Again preferably, first solvent is isooctane/n-propyl acetate and the second solvent is ethyl acetate.
The method of the present invention may further comprise curing by actinic radiation or thermal energy such as by a beam of electrons. The method of the present invention may also comprising adding a polymerization initiating system activatable by actinic radiation, and wherein the actinic radiation is ultraviolet radiation.
A non-limiting example on how to prepare the polymeric dispersion of the present invention is as follows. A mixture of BUNA EPT (ethylene/propylene/diene polymer available from Bayer) and Kraton rubbers (hydrogenated styrene/butylene/styrene copolymer) was added to an isooctane/n-propyl acetate solvent blend. Methyl and n-butyl methacrylates were added and polymerized with Trigonox 21 (t-butyl-peroxy-2-ethylhexanoate) and Trigonox 121 (t-amyl-peroxy-2-ethylhexanoate). The solvent was distilled off to a solids level of about 49%. Ethyl acetate was added to bring the solids to about 41%. Tripropylene glycol diacrylate was added to the dispersion and the solvents are distilled off to yield a dispersion of polymer (32%) in the diacrylate.
n-propyl acetate (313 g) and 109 g isooctane (109 g) were added to a one liter flask equipped with a bearing, stirrer, nitrogen inlet, condenser, and thermocouple. The nitrogen inlet was placed subsurface and the nitrogen turned on. The contents were heated to about 86° C. with an oil bath set at about 110° C. At about 60° C., BUNA EPT 6470 (81.2 g ethylene/propylene/diene polymer available from Bayer) was added and heating was continued. Forty five minutes after the BUNA was added, Kratong 1650 M (11.8 g hydrogenated styrene/butylene/styrene copolymer) was added at a temperature of about 86° C. Ten minutes after the Kraton was added, methyl methacrylate (30.1 g) and n-butyl methacrylate (16.6 g) were added. At this point, the sparge was raised to above the surface, the oil bath setting was changed to where the bath will equilibrate at about 93° C., and the temperature was allowed to drop to 83° C. over a one hour period. One hour after the monomers have been added, and at a temperature of 83° C., Trigonox 21 (0.16 g) was added. One hour after the first addition of Trigonox 21, more Trigonox 21 (0.08 g) was added at 83° C. One hour and 45 minutes after that second Trigonox 21 addition, Trigonox 21 (0.21 g) and Trigonox 121 (0.20 g) were added.
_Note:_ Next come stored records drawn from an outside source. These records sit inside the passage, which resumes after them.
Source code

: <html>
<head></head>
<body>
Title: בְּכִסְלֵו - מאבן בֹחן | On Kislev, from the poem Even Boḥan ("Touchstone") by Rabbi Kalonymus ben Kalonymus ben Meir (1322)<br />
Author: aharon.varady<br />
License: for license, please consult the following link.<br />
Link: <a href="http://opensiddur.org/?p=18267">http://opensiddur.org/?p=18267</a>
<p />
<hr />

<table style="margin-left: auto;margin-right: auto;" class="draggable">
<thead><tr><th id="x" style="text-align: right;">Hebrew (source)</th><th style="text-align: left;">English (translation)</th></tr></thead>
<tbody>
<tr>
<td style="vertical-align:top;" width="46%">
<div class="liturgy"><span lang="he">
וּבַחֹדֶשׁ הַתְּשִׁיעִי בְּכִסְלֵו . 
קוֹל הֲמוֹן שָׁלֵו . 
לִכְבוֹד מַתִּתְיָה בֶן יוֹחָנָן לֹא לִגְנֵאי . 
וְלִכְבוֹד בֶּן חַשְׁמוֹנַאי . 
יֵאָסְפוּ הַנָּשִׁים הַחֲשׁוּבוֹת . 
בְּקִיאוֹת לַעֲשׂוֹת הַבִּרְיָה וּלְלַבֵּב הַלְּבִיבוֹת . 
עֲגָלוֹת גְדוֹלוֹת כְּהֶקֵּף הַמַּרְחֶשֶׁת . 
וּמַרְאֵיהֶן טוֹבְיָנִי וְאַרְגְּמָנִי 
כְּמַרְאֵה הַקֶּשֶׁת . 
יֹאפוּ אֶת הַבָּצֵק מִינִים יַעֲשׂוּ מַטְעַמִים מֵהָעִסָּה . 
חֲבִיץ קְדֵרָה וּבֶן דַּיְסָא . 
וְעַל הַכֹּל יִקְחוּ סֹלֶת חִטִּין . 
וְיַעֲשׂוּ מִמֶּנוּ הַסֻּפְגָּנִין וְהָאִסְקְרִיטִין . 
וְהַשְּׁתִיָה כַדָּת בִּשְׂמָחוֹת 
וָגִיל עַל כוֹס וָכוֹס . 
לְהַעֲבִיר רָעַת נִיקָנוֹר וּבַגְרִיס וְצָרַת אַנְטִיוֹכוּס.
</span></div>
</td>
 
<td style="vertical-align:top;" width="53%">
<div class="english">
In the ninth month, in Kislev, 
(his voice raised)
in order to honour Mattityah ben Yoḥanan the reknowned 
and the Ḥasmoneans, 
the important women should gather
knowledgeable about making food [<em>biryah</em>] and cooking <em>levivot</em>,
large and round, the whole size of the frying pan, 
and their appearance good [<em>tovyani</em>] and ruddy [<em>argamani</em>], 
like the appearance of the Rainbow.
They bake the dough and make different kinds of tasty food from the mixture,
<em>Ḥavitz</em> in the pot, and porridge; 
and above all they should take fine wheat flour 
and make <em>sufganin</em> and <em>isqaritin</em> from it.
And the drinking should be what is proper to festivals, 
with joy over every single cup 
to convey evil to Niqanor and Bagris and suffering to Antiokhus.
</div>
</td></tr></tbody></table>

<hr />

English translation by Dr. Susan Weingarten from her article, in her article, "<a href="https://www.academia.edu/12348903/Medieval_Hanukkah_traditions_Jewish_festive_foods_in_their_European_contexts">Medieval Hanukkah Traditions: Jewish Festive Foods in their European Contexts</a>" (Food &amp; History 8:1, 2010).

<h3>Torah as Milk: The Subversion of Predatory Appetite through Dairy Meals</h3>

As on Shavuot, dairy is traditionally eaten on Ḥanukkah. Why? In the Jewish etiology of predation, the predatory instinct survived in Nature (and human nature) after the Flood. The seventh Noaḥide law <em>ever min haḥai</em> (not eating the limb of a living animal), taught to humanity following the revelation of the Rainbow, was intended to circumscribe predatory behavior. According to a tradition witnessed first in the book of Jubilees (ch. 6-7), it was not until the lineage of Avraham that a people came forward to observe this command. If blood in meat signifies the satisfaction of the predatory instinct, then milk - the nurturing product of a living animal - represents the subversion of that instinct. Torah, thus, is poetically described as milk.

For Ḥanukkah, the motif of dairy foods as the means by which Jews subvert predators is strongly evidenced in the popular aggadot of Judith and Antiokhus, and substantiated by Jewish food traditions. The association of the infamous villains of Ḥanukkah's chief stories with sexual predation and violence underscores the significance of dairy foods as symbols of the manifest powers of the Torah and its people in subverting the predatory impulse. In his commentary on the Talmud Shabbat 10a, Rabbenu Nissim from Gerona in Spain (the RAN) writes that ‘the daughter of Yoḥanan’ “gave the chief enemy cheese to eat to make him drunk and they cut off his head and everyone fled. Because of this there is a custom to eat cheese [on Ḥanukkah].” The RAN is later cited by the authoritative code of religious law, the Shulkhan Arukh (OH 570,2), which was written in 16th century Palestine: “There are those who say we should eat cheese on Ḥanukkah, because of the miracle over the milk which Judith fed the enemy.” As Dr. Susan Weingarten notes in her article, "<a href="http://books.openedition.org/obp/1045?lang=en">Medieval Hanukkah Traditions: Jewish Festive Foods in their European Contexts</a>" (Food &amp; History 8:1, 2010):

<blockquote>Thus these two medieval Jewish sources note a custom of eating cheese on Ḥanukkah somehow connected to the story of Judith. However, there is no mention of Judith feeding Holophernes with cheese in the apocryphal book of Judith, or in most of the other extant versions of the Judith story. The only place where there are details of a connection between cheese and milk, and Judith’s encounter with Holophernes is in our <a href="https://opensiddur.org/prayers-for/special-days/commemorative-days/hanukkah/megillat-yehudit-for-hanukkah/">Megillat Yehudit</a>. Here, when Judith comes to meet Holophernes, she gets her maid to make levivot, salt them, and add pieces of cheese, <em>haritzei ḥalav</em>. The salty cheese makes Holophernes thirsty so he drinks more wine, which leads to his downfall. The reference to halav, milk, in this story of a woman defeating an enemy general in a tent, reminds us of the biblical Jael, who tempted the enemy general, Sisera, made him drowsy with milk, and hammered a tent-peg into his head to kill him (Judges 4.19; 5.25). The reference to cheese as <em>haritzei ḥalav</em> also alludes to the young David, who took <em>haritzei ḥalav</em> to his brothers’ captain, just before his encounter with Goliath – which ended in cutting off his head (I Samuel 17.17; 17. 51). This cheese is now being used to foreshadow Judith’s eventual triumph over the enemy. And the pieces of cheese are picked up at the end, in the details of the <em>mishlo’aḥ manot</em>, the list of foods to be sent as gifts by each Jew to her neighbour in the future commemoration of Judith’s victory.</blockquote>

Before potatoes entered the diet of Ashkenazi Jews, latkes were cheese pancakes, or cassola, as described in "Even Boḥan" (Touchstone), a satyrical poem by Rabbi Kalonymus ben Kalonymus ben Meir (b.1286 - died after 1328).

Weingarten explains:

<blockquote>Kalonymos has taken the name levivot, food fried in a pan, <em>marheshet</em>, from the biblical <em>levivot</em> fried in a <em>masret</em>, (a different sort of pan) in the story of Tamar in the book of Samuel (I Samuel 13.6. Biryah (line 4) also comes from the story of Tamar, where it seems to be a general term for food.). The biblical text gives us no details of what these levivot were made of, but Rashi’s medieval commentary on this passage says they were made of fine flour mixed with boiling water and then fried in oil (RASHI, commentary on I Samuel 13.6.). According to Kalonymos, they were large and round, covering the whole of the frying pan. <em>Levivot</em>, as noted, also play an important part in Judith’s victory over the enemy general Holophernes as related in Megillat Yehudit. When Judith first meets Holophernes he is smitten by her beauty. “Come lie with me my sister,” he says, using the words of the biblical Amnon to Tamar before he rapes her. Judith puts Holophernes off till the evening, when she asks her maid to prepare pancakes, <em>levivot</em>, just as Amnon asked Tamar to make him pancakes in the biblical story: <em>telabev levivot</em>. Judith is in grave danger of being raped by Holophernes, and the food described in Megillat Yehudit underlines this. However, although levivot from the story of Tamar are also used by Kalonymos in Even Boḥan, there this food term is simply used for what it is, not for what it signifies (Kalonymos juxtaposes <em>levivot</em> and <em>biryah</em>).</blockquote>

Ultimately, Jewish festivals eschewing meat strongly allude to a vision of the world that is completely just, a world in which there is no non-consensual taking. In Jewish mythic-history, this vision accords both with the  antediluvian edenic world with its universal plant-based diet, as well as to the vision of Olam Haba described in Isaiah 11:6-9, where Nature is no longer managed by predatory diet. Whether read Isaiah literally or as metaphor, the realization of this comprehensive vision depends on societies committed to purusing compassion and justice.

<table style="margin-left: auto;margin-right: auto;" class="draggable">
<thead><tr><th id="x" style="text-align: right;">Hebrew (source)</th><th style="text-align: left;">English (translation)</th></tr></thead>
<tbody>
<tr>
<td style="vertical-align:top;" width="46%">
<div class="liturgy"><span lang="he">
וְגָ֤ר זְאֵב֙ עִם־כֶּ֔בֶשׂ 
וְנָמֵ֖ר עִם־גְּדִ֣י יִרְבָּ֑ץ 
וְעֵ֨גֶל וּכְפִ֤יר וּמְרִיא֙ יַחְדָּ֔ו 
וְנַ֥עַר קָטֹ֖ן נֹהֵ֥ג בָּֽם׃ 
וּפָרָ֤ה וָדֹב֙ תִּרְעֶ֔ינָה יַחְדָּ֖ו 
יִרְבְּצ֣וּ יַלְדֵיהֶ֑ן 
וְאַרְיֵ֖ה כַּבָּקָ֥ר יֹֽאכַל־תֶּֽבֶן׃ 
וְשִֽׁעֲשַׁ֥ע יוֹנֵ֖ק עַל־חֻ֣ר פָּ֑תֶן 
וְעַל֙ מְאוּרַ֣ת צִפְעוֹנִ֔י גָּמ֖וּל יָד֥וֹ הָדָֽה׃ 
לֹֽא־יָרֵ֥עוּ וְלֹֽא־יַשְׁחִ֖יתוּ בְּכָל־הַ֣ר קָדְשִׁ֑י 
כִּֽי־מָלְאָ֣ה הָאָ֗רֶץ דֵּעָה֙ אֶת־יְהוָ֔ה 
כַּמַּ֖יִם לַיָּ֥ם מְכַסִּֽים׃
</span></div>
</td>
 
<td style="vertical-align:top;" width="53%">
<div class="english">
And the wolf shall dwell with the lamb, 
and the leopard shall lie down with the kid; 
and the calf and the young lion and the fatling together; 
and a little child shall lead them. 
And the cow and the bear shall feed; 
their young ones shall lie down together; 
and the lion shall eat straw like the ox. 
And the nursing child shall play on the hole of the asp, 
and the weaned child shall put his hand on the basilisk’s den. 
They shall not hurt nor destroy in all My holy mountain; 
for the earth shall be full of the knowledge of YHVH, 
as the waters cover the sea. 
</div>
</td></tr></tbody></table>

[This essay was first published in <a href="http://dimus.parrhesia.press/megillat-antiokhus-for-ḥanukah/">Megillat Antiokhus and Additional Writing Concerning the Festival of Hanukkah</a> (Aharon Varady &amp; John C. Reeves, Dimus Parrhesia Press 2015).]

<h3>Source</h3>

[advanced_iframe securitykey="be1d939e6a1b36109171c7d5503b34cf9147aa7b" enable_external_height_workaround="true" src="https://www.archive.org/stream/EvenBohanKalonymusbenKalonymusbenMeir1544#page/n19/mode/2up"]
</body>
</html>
The temperature was held at 83° C. for 2 hours and 30 minutes, and Trigonox 21 (0.28 g) and Trigonox 121 (0.06 g) are added. The temperature was held at about 83° C. for another 4 hours.
The solvent was distilled off under vacuum. During the distillation step, the temperature varied between about 68 and 78° C. The distillation was stopped once the solids level rises to 49%.
At a temperature of about 80° C., ethyl acetate (40 g) was added. The nitrogen purge was applied, and Trigonox 121 (0.33 g) was added. The dispersion was heated at 83° C. for about 5 hours and then allowed to cool to room temperature. At room temperature, the solids were adjusted further with ethyl acetate. Properties of the dispersion are as follows: Viscosity (Brookfield spindle 4, 60 rpm, 25° C.)=2030; and Solids %=41.0%.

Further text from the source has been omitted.